Thursday, September 16, 2010
Review: Sylbat - Mara (2008)
Sylbàt was formed in autumn 2006 after being commissioned for a piece by the Roué Waroch festival.
The band is made up of four musicians:
Clotilde Trouillaud is a renowned harpist and has played in other groups (Zim Zim, trio de harpes fileuses de Nuit) and with Sylbàt she has switched to playing the electroharp.
Patrick Boileau is the drummer and was the founder of avant-rock/zeuhl band Xaal (also featured in PA) and has since played in various other lineups (Alain Genty groupe, Gérard Delahaye, Louis-Jacques Suignard).
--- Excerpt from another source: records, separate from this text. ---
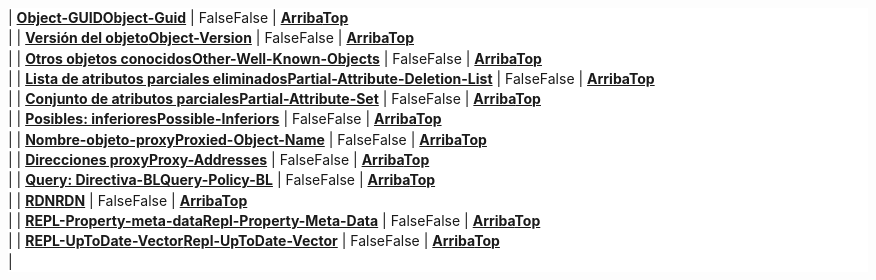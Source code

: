 | [<span data-ttu-id="cd387-290">**Object-GUID**</span><span class="sxs-lookup"><span data-stu-id="cd387-290">**Object-Guid**</span></span>](a-objectguid.md)                                       | <span data-ttu-id="cd387-291">False</span><span class="sxs-lookup"><span data-stu-id="cd387-291">False</span></span>     | [<span data-ttu-id="cd387-292">**Arriba**</span><span class="sxs-lookup"><span data-stu-id="cd387-292">**Top**</span></span>](c-top.md)<br/> |
| [<span data-ttu-id="cd387-293">**Versión del objeto**</span><span class="sxs-lookup"><span data-stu-id="cd387-293">**Object-Version**</span></span>](a-objectversion.md)                                 | <span data-ttu-id="cd387-294">False</span><span class="sxs-lookup"><span data-stu-id="cd387-294">False</span></span>     | [<span data-ttu-id="cd387-295">**Arriba**</span><span class="sxs-lookup"><span data-stu-id="cd387-295">**Top**</span></span>](c-top.md)<br/> |
| [<span data-ttu-id="cd387-296">**Otros objetos conocidos**</span><span class="sxs-lookup"><span data-stu-id="cd387-296">**Other-Well-Known-Objects**</span></span>](a-otherwellknownobjects.md)               | <span data-ttu-id="cd387-297">False</span><span class="sxs-lookup"><span data-stu-id="cd387-297">False</span></span>     | [<span data-ttu-id="cd387-298">**Arriba**</span><span class="sxs-lookup"><span data-stu-id="cd387-298">**Top**</span></span>](c-top.md)<br/> |
| [<span data-ttu-id="cd387-299">**Lista de atributos parciales eliminados**</span><span class="sxs-lookup"><span data-stu-id="cd387-299">**Partial-Attribute-Deletion-List**</span></span>](a-partialattributedeletionlist.md) | <span data-ttu-id="cd387-300">False</span><span class="sxs-lookup"><span data-stu-id="cd387-300">False</span></span>     | [<span data-ttu-id="cd387-301">**Arriba**</span><span class="sxs-lookup"><span data-stu-id="cd387-301">**Top**</span></span>](c-top.md)<br/> |
| [<span data-ttu-id="cd387-302">**Conjunto de atributos parciales**</span><span class="sxs-lookup"><span data-stu-id="cd387-302">**Partial-Attribute-Set**</span></span>](a-partialattributeset.md)                    | <span data-ttu-id="cd387-303">False</span><span class="sxs-lookup"><span data-stu-id="cd387-303">False</span></span>     | [<span data-ttu-id="cd387-304">**Arriba**</span><span class="sxs-lookup"><span data-stu-id="cd387-304">**Top**</span></span>](c-top.md)<br/> |
| [<span data-ttu-id="cd387-305">**Posibles: inferiores**</span><span class="sxs-lookup"><span data-stu-id="cd387-305">**Possible-Inferiors**</span></span>](a-possibleinferiors.md)                         | <span data-ttu-id="cd387-306">False</span><span class="sxs-lookup"><span data-stu-id="cd387-306">False</span></span>     | [<span data-ttu-id="cd387-307">**Arriba**</span><span class="sxs-lookup"><span data-stu-id="cd387-307">**Top**</span></span>](c-top.md)<br/> |
| [<span data-ttu-id="cd387-308">**Nombre-objeto-proxy**</span><span class="sxs-lookup"><span data-stu-id="cd387-308">**Proxied-Object-Name**</span></span>](a-proxiedobjectname.md)                        | <span data-ttu-id="cd387-309">False</span><span class="sxs-lookup"><span data-stu-id="cd387-309">False</span></span>     | [<span data-ttu-id="cd387-310">**Arriba**</span><span class="sxs-lookup"><span data-stu-id="cd387-310">**Top**</span></span>](c-top.md)<br/> |
| [<span data-ttu-id="cd387-311">**Direcciones proxy**</span><span class="sxs-lookup"><span data-stu-id="cd387-311">**Proxy-Addresses**</span></span>](a-proxyaddresses.md)                               | <span data-ttu-id="cd387-312">False</span><span class="sxs-lookup"><span data-stu-id="cd387-312">False</span></span>     | [<span data-ttu-id="cd387-313">**Arriba**</span><span class="sxs-lookup"><span data-stu-id="cd387-313">**Top**</span></span>](c-top.md)<br/> |
| [<span data-ttu-id="cd387-314">**Query: Directiva-BL**</span><span class="sxs-lookup"><span data-stu-id="cd387-314">**Query-Policy-BL**</span></span>](a-querypolicybl.md)                                | <span data-ttu-id="cd387-315">False</span><span class="sxs-lookup"><span data-stu-id="cd387-315">False</span></span>     | [<span data-ttu-id="cd387-316">**Arriba**</span><span class="sxs-lookup"><span data-stu-id="cd387-316">**Top**</span></span>](c-top.md)<br/> |
| [<span data-ttu-id="cd387-317">**RDN**</span><span class="sxs-lookup"><span data-stu-id="cd387-317">**RDN**</span></span>](a-name.md)                                                     | <span data-ttu-id="cd387-318">False</span><span class="sxs-lookup"><span data-stu-id="cd387-318">False</span></span>     | [<span data-ttu-id="cd387-319">**Arriba**</span><span class="sxs-lookup"><span data-stu-id="cd387-319">**Top**</span></span>](c-top.md)<br/> |
| [<span data-ttu-id="cd387-320">**REPL-Property-meta-data**</span><span class="sxs-lookup"><span data-stu-id="cd387-320">**Repl-Property-Meta-Data**</span></span>](a-replpropertymetadata.md)                 | <span data-ttu-id="cd387-321">False</span><span class="sxs-lookup"><span data-stu-id="cd387-321">False</span></span>     | [<span data-ttu-id="cd387-322">**Arriba**</span><span class="sxs-lookup"><span data-stu-id="cd387-322">**Top**</span></span>](c-top.md)<br/> |
| [<span data-ttu-id="cd387-323">**REPL-UpToDate-Vector**</span><span class="sxs-lookup"><span data-stu-id="cd387-323">**Repl-UpToDate-Vector**</span></span>](a-repluptodatevector.md)                      | <span data-ttu-id="cd387-324">False</span><span class="sxs-lookup"><span data-stu-id="cd387-324">False</span></span>     | [<span data-ttu-id="cd387-325">**Arriba**</span><span class="sxs-lookup"><span data-stu-id="cd387-325">**Top**</span></span>](c-top.md)<br/> |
Hilaire Rama is the basist and before joining Sylbàt has played with various other bands and musicians (Gaby Blues Band et Tequila, Félix Théfaine, Alan Stivell et Melaine Favennec, Taïfa, Skeduz)
Hélène Brunet played the guitars in the band and loves and is inspired by Breton, Irish and flamenco music as well as blues. She played electric guitar and a 12 string Spanish guitar. She to has played with other musicians (accordionist Yann-Fanch Perroches, Jean Félix Lalanne, Scottish harpiste Mary Macmaster).
The fifth piece in this band is the soundman José Nédélec.
The band says their sound is influenced by bands such as Mahavishnu Orchestra, King Crimson and Weather Report along with touches of celtic music.
Thanks to Patrick Boileau for help with the bio and for sending me the cd for review.
Delicately rocking you
Rock, fusion and Celtic music are on the menu of the French band Sylbàt, which formed in 2006 and has released their first album called Mara in 2008. Bearing a distinct sound, they create an "airy" sort of rock, light-sounding but not light in the effects it has on the listener. Their special fusion sound, with a particular folk/Celtic taste is augmented with a rock attitude (though not a too heavy or dynamic one) that is created by drummer Patrick Boileau and guitarist Hélène Brunet. The special and mostly ethereal sound of Sylbàt can be attributed to the electroharp of Clotilde Trouillaud. It is indeed the instrument that "reigns" here and is the dominant sound here.
10 tracks on the album and while all bear a connection in sound and approach, they all have something to make them distinct from each other, whether it is by the dynamics and intensity (or lack of) or the specific melody they play. The tracks do resemble in the way that they are built, and in the way that they are developed. From a basic concept, melodic line, they are played with and danced around and achieve a higher level of energy, receive an enhanced dose of excitement and are added with more layers and reach a sort of cathartic musical end point, even if a fragile one.
All musicians here are playing very well and the sound is clear and balanced. The album, as I mentioned above, as an "airy" quality, a delicate quality, even when it gets dynamic and reaches heavier notes. There is a well done balanced between the subtlety of the harp and the loudness and more aggressive nature of the guitar as heard on the fifth track Androide. The opposing nature of those two instruments is combined very well not only in the way the song is composed and their playing one around the other, but also in the mix of the album. Transfert is a fabulous track, a very short dynamic melody where Clotilde Trouillaud shows how the electroharp can fit very well in a rock outfit and not only in a folk or classical context. Too bad it is so short and seems as a snippet only and not a full blown track.
Mara is a very enjoyable fusion album that suits very well a relaxed afternoon or early evening. The tunes are mostly peaceful and are beautiful but it does also get more than just that. The album does not lack its share of intricacies, complexities and interesting hooks. A refreshing release; recommended.